#### [Data records]
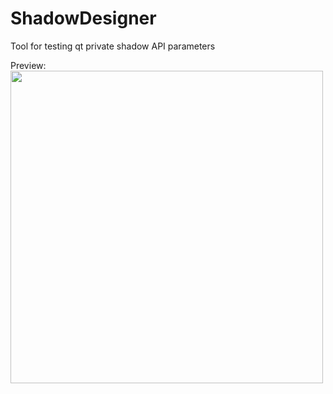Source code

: # ShadowDesigner
Tool for testing qt private shadow API parameters

Preview:
<img src="https://img.picgo.net/2024/09/23/shadow_designer_previewaad079c639c9c051.png" width="500"/>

#### [Work to complete]
Nothing in the records should be changed in the copy, but the pictures must be left out.

#### [Output for this task]
Source code

: # ShadowDesigner
Tool for testing qt private shadow API parameters

Preview:
<img src="https://img.picgo.net/2024/09/23/shadow_designer_previewaad079c639c9c051.png" width="500"/>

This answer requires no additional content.